## What is expected:
A word-for-word copy of the records is needed, with every picture left out.

───── The data ─────

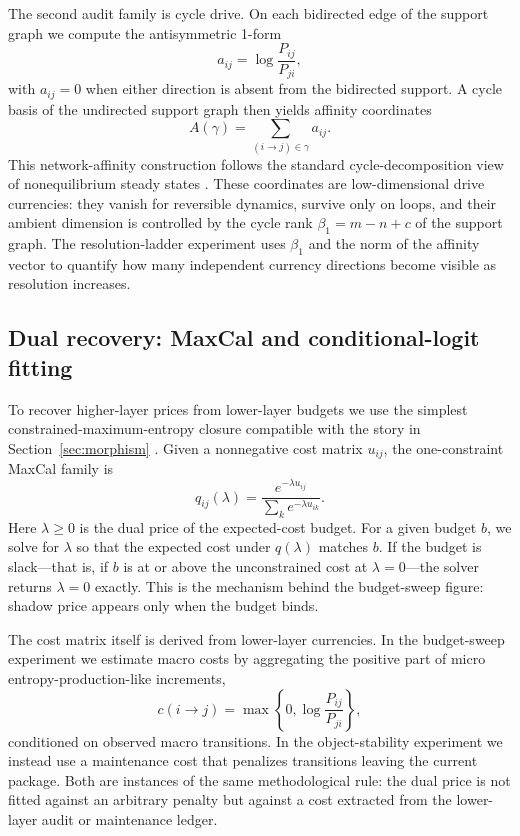 \documentclass[11pt,a4paper]{article}
\newcommand{\betaone}{\beta_1}
\begin{document}
The second audit family is cycle drive. On each bidirected edge of the support graph we compute the antisymmetric 1-form
\[
a_{ij}=\log\frac{P_{ij}}{P_{ji}},
\]
with \(a_{ij}=0\) when either direction is absent from the bidirected support. A cycle basis of the undirected support graph then yields affinity coordinates
\[
A(\gamma)=\sum_{(i\to j)\in \gamma} a_{ij}.
\]
This network-affinity construction follows the standard cycle-decomposition view of nonequilibrium steady states \cite{schnakenberg1976network,esposito2010threefaces}.
These coordinates are low-dimensional drive currencies: they vanish for reversible dynamics, survive only on loops, and their ambient dimension is controlled by the cycle rank \(\betaone = m-n+c\) of the support graph. The resolution-ladder experiment uses \(\betaone\) and the norm of the affinity vector to quantify how many independent currency directions become visible as resolution increases.

\subsection{Dual recovery: MaxCal and conditional-logit fitting}

To recover higher-layer prices from lower-layer budgets we use the simplest constrained-maximum-entropy closure compatible with the story in Section~\ref{sec:morphism} \cite{jaynes1957information,presse2013maxent}. Given a nonnegative cost matrix \(u_{ij}\), the one-constraint MaxCal family is
\[
q_{ij}(\lambda)=\frac{e^{-\lambda u_{ij}}}{\sum_k e^{-\lambda u_{ik}}}.
\]
Here \(\lambda\ge 0\) is the dual price of the expected-cost budget. For a given budget \(b\), we solve for \(\lambda\) so that the expected cost under \(q(\lambda)\) matches \(b\). If the budget is slack---that is, if \(b\) is at or above the unconstrained cost at \(\lambda=0\)---the solver returns \(\lambda=0\) exactly. This is the mechanism behind the budget-sweep figure: shadow price appears only when the budget binds.

The cost matrix itself is derived from lower-layer currencies. In the budget-sweep experiment we estimate macro costs by aggregating the positive part of micro entropy-production-like increments,
\[
c(i\to j)=\max\left\{0,\log\frac{P_{ij}}{P_{ji}}\right\},
\]
conditioned on observed macro transitions. In the object-stability experiment we instead use a maintenance cost that penalizes transitions leaving the current package. Both are instances of the same methodological rule: the dual price is not fitted against an arbitrary penalty but against a cost extracted from the lower-layer audit or maintenance ledger.
\end{document}
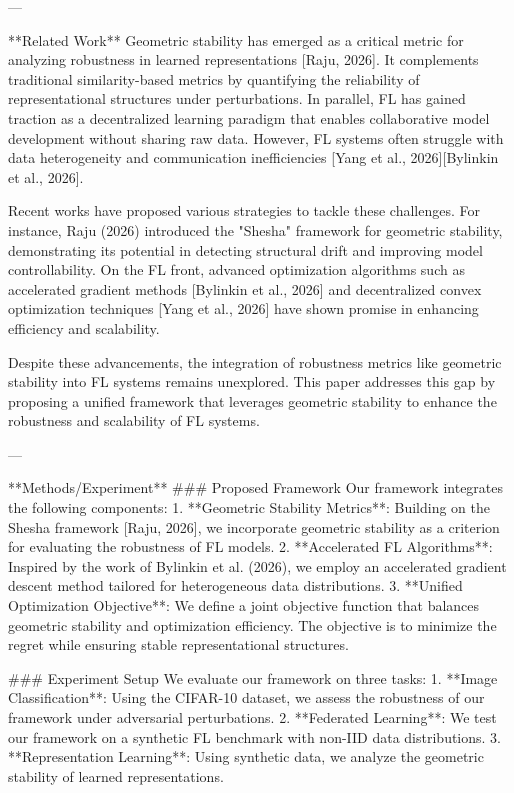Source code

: ---

**Related Work**  
Geometric stability has emerged as a critical metric for analyzing robustness in learned representations [Raju, 2026]. It complements traditional similarity-based metrics by quantifying the reliability of representational structures under perturbations. In parallel, FL has gained traction as a decentralized learning paradigm that enables collaborative model development without sharing raw data. However, FL systems often struggle with data heterogeneity and communication inefficiencies [Yang et al., 2026][Bylinkin et al., 2026].

Recent works have proposed various strategies to tackle these challenges. For instance, Raju (2026) introduced the "Shesha" framework for geometric stability, demonstrating its potential in detecting structural drift and improving model controllability. On the FL front, advanced optimization algorithms such as accelerated gradient methods [Bylinkin et al., 2026] and decentralized convex optimization techniques [Yang et al., 2026] have shown promise in enhancing efficiency and scalability.

Despite these advancements, the integration of robustness metrics like geometric stability into FL systems remains unexplored. This paper addresses this gap by proposing a unified framework that leverages geometric stability to enhance the robustness and scalability of FL systems.

---

**Methods/Experiment**  
### Proposed Framework  
Our framework integrates the following components:  
1. **Geometric Stability Metrics**: Building on the Shesha framework [Raju, 2026], we incorporate geometric stability as a criterion for evaluating the robustness of FL models.  
2. **Accelerated FL Algorithms**: Inspired by the work of Bylinkin et al. (2026), we employ an accelerated gradient descent method tailored for heterogeneous data distributions.  
3. **Unified Optimization Objective**: We define a joint objective function that balances geometric stability and optimization efficiency. The objective is to minimize the regret while ensuring stable representational structures.

### Experiment Setup  
We evaluate our framework on three tasks:  
1. **Image Classification**: Using the CIFAR-10 dataset, we assess the robustness of our framework under adversarial perturbations.  
2. **Federated Learning**: We test our framework on a synthetic FL benchmark with non-IID data distributions.  
3. **Representation Learning**: Using synthetic data, we analyze the geometric stability of learned representations.

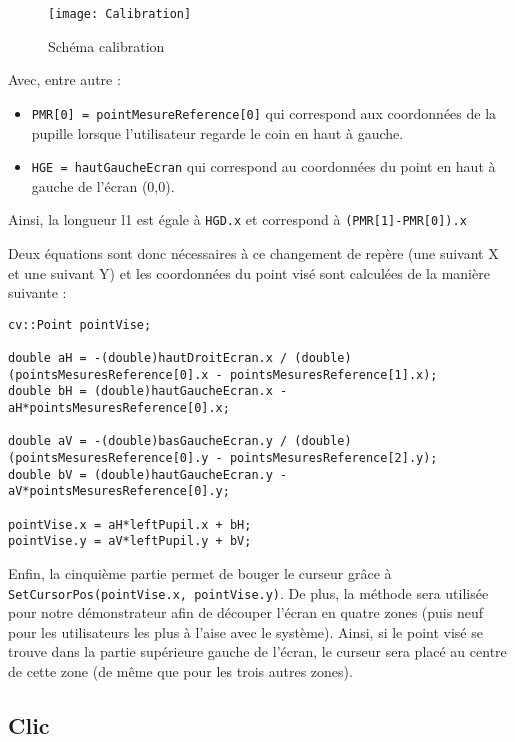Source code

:\begin{figure}[H]
  \centering
  \texttt{[image: Calibration]}
  \caption{Schéma calibration}
  \label{fig:calib}
\end{figure}

Avec, entre autre :
\begin{itemize}[font=\tiny, label=]
\item \lstinline-PMR[0] = pointMesureReference[0]- qui correspond aux coordonnées de la pupille lorsque l’utilisateur regarde le coin en haut à gauche.
\item \lstinline-HGE = hautGaucheEcran- qui correspond au coordonnées du point en haut à gauche de l’écran (0,0).
\end{itemize}

Ainsi, la longueur l1 est égale à \lstinline=HGD.x= et correspond à \lstinline=(PMR[1]-PMR[0]).x=

Deux équations sont donc nécessaires à ce changement de repère (une suivant X et une suivant Y) et les coordonnées du point visé sont calculées de la manière suivante :

\begin{lstlisting}
cv::Point pointVise;

double aH = -(double)hautDroitEcran.x / (double)(pointsMesuresReference[0].x - pointsMesuresReference[1].x);
double bH = (double)hautGaucheEcran.x - aH*pointsMesuresReference[0].x;

double aV = -(double)basGaucheEcran.y / (double)(pointsMesuresReference[0].y - pointsMesuresReference[2].y);
double bV = (double)hautGaucheEcran.y - aV*pointsMesuresReference[0].y;

pointVise.x = aH*leftPupil.x + bH;
pointVise.y = aV*leftPupil.y + bV;
\end{lstlisting}

Enfin, la cinquième partie permet de bouger le curseur grâce à \lstinline=SetCursorPos(pointVise.x, pointVise.y)=. De plus, la méthode  sera utilisée pour notre démonstrateur afin de découper l’écran en quatre zones (puis neuf pour les utilisateurs les plus à l'aise avec le système). Ainsi, si le point visé se trouve dans la partie supérieure gauche de l’écran, le curseur sera placé au centre de cette zone (de même que pour les trois autres zones). 

\subsection{Clic}

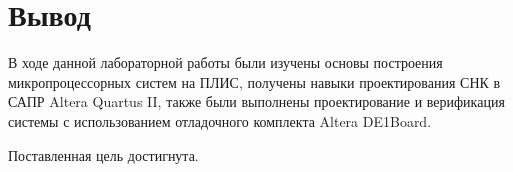\chapter*{Вывод}

В ходе данной лабораторной работы были изучены основы построения микропроцессорных систем на ПЛИС, получены навыки проектирования СНК в САПР Altera Quartus II, также были выполнены проектирование и верификация системы с использованием отладочного комплекта  Altera DE1Board.

Поставленная цель достигнута.
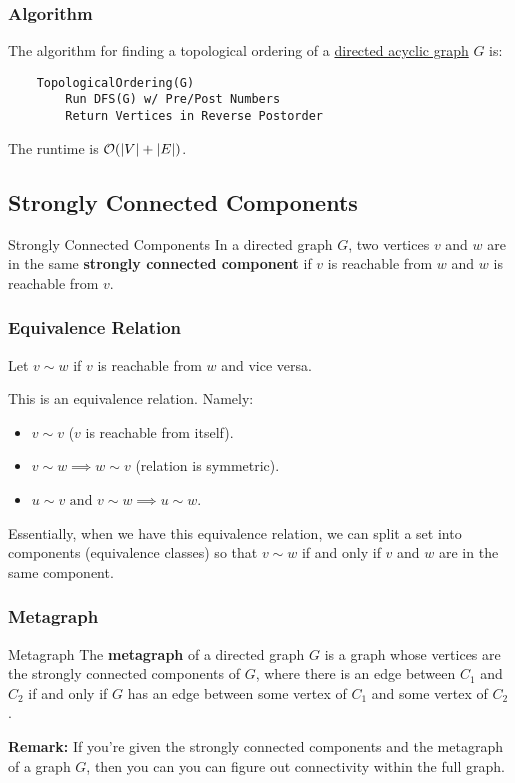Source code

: \documentclass[letterpaper]{article}
\begin{document}
\subsubsection{Algorithm}
The algorithm for finding a topological ordering of a \underline{directed acyclic graph} $G$ is:
\begin{verbatim}
    TopologicalOrdering(G)
        Run DFS(G) w/ Pre/Post Numbers 
        Return Vertices in Reverse Postorder
\end{verbatim}
The runtime is $\mathcal{O}(|V| + |E|)$. 

\subsection{Strongly Connected Components}
\begin{definition}{Strongly Connected Components}{}
    In a directed graph $G$, two vertices $v$ and $w$ are in the same \textbf{strongly connected component} if $v$ is reachable from $w$ and $w$ is reachable from $v$.
\end{definition}

\subsubsection{Equivalence Relation}
Let $v \sim w$ if $v$ is reachable from $w$ and vice versa.
\begin{proposition}
    This is an equivalence relation. Namely:
    \begin{itemize}
        \item $v \sim v$ ($v$ is reachable from itself).
        \item $v \sim w \implies w \sim v$ (relation is symmetric).
        \item $u \sim v \text{ and } v \sim w \implies u \sim w$.
    \end{itemize}
\end{proposition}

Essentially, when we have this equivalence relation, we can split a set into components (equivalence classes) so that $v \sim w$ if and only if $v$ and $w$ are in the same component.

\subsubsection{Metagraph}
\begin{definition}{Metagraph}{}
    The \textbf{metagraph} of a directed graph $G$ is a graph whose vertices are the strongly connected components of $G$, where there is an edge between $C_1$ and $C_2$ if and only if $G$ has an edge between some vertex of $C_1$ and some vertex of $C_2$. 
\end{definition}
\textbf{Remark:} If you're given the strongly connected components and the metagraph of a graph $G$, then you can you can figure out connectivity within the full graph.
\end{document}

─────

## Answer for the task:
 \documentclass[11pt,a4paper]{article}
\newcommand{\betaone}{\beta_1}
\begin{document}
The second audit family is cycle drive. On each bidirected edge of the support graph we compute the antisymmetric 1-form
\[
a_{ij}=\log\frac{P_{ij}}{P_{ji}},
\]
with \(a_{ij}=0\) when either direction is absent from the bidirected support. A cycle basis of the undirected support graph then yields affinity coordinates
\[
A(\gamma)=\sum_{(i\to j)\in \gamma} a_{ij}.
\]
This network-affinity construction follows the standard cycle-decomposition view of nonequilibrium steady states \cite{schnakenberg1976network,esposito2010threefaces}.
These coordinates are low-dimensional drive currencies: they vanish for reversible dynamics, survive only on loops, and their ambient dimension is controlled by the cycle rank \(\betaone = m-n+c\) of the support graph. The resolution-ladder experiment uses \(\betaone\) and the norm of the affinity vector to quantify how many independent currency directions become visible as resolution increases.

\subsection{Dual recovery: MaxCal and conditional-logit fitting}

To recover higher-layer prices from lower-layer budgets we use the simplest constrained-maximum-entropy closure compatible with the story in Section~\ref{sec:morphism} \cite{jaynes1957information,presse2013maxent}. Given a nonnegative cost matrix \(u_{ij}\), the one-constraint MaxCal family is
\[
q_{ij}(\lambda)=\frac{e^{-\lambda u_{ij}}}{\sum_k e^{-\lambda u_{ik}}}.
\]
Here \(\lambda\ge 0\) is the dual price of the expected-cost budget. For a given budget \(b\), we solve for \(\lambda\) so that the expected cost under \(q(\lambda)\) matches \(b\). If the budget is slack---that is, if \(b\) is at or above the unconstrained cost at \(\lambda=0\)---the solver returns \(\lambda=0\) exactly. This is the mechanism behind the budget-sweep figure: shadow price appears only when the budget binds.

The cost matrix itself is derived from lower-layer currencies. In the budget-sweep experiment we estimate macro costs by aggregating the positive part of micro entropy-production-like increments,
\[
c(i\to j)=\max\left\{0,\log\frac{P_{ij}}{P_{ji}}\right\},
\]
conditioned on observed macro transitions. In the object-stability experiment we instead use a maintenance cost that penalizes transitions leaving the current package. Both are instances of the same methodological rule: the dual price is not fitted against an arbitrary penalty but against a cost extracted from the lower-layer audit or maintenance ledger.
\end{document}
Source code

: ---

**Related Work**  
Geometric stability has emerged as a critical metric for analyzing robustness in learned representations [Raju, 2026]. It complements traditional similarity-based metrics by quantifying the reliability of representational structures under perturbations. In parallel, FL has gained traction as a decentralized learning paradigm that enables collaborative model development without sharing raw data. However, FL systems often struggle with data heterogeneity and communication inefficiencies [Yang et al., 2026][Bylinkin et al., 2026].

Recent works have proposed various strategies to tackle these challenges. For instance, Raju (2026) introduced the "Shesha" framework for geometric stability, demonstrating its potential in detecting structural drift and improving model controllability. On the FL front, advanced optimization algorithms such as accelerated gradient methods [Bylinkin et al., 2026] and decentralized convex optimization techniques [Yang et al., 2026] have shown promise in enhancing efficiency and scalability.

Despite these advancements, the integration of robustness metrics like geometric stability into FL systems remains unexplored. This paper addresses this gap by proposing a unified framework that leverages geometric stability to enhance the robustness and scalability of FL systems.

---

**Methods/Experiment**  
### Proposed Framework  
Our framework integrates the following components:  
1. **Geometric Stability Metrics**: Building on the Shesha framework [Raju, 2026], we incorporate geometric stability as a criterion for evaluating the robustness of FL models.  
2. **Accelerated FL Algorithms**: Inspired by the work of Bylinkin et al. (2026), we employ an accelerated gradient descent method tailored for heterogeneous data distributions.  
3. **Unified Optimization Objective**: We define a joint objective function that balances geometric stability and optimization efficiency. The objective is to minimize the regret while ensuring stable representational structures.

### Experiment Setup  
We evaluate our framework on three tasks:  
1. **Image Classification**: Using the CIFAR-10 dataset, we assess the robustness of our framework under adversarial perturbations.  
2. **Federated Learning**: We test our framework on a synthetic FL benchmark with non-IID data distributions.  
3. **Representation Learning**: Using synthetic data, we analyze the geometric stability of learned representations.

Source code

:\begin{figure}[H]
  \centering
  \texttt{[image: Calibration]}
  \caption{Schéma calibration}
  \label{fig:calib}
\end{figure}

Avec, entre autre :
\begin{itemize}[font=\tiny, label=]
\item \lstinline-PMR[0] = pointMesureReference[0]- qui correspond aux coordonnées de la pupille lorsque l’utilisateur regarde le coin en haut à gauche.
\item \lstinline-HGE = hautGaucheEcran- qui correspond au coordonnées du point en haut à gauche de l’écran (0,0).
\end{itemize}

Ainsi, la longueur l1 est égale à \lstinline=HGD.x= et correspond à \lstinline=(PMR[1]-PMR[0]).x=

Deux équations sont donc nécessaires à ce changement de repère (une suivant X et une suivant Y) et les coordonnées du point visé sont calculées de la manière suivante :

\begin{lstlisting}
cv::Point pointVise;

double aH = -(double)hautDroitEcran.x / (double)(pointsMesuresReference[0].x - pointsMesuresReference[1].x);
double bH = (double)hautGaucheEcran.x - aH*pointsMesuresReference[0].x;

double aV = -(double)basGaucheEcran.y / (double)(pointsMesuresReference[0].y - pointsMesuresReference[2].y);
double bV = (double)hautGaucheEcran.y - aV*pointsMesuresReference[0].y;

pointVise.x = aH*leftPupil.x + bH;
pointVise.y = aV*leftPupil.y + bV;
\end{lstlisting}

Enfin, la cinquième partie permet de bouger le curseur grâce à \lstinline=SetCursorPos(pointVise.x, pointVise.y)=. De plus, la méthode  sera utilisée pour notre démonstrateur afin de découper l’écran en quatre zones (puis neuf pour les utilisateurs les plus à l'aise avec le système). Ainsi, si le point visé se trouve dans la partie supérieure gauche de l’écran, le curseur sera placé au centre de cette zone (de même que pour les trois autres zones). 

\subsection{Clic}

\chapter*{Вывод}

В ходе данной лабораторной работы были изучены основы построения микропроцессорных систем на ПЛИС, получены навыки проектирования СНК в САПР Altera Quartus II, также были выполнены проектирование и верификация системы с использованием отладочного комплекта  Altera DE1Board.

Поставленная цель достигнута.
Source code

: \documentclass[letterpaper]{article}
\begin{document}
\subsubsection{Algorithm}
The algorithm for finding a topological ordering of a \underline{directed acyclic graph} $G$ is:
\begin{verbatim}
    TopologicalOrdering(G)
        Run DFS(G) w/ Pre/Post Numbers 
        Return Vertices in Reverse Postorder
\end{verbatim}
The runtime is $\mathcal{O}(|V| + |E|)$. 

\subsection{Strongly Connected Components}
\begin{definition}{Strongly Connected Components}{}
    In a directed graph $G$, two vertices $v$ and $w$ are in the same \textbf{strongly connected component} if $v$ is reachable from $w$ and $w$ is reachable from $v$.
\end{definition}

\subsubsection{Equivalence Relation}
Let $v \sim w$ if $v$ is reachable from $w$ and vice versa.
\begin{proposition}
    This is an equivalence relation. Namely:
    \begin{itemize}
        \item $v \sim v$ ($v$ is reachable from itself).
        \item $v \sim w \implies w \sim v$ (relation is symmetric).
        \item $u \sim v \text{ and } v \sim w \implies u \sim w$.
    \end{itemize}
\end{proposition}

Essentially, when we have this equivalence relation, we can split a set into components (equivalence classes) so that $v \sim w$ if and only if $v$ and $w$ are in the same component.

\subsubsection{Metagraph}
\begin{definition}{Metagraph}{}
    The \textbf{metagraph} of a directed graph $G$ is a graph whose vertices are the strongly connected components of $G$, where there is an edge between $C_1$ and $C_2$ if and only if $G$ has an edge between some vertex of $C_1$ and some vertex of $C_2$. 
\end{definition}
\textbf{Remark:} If you're given the strongly connected components and the metagraph of a graph $G$, then you can you can figure out connectivity within the full graph.
\end{document}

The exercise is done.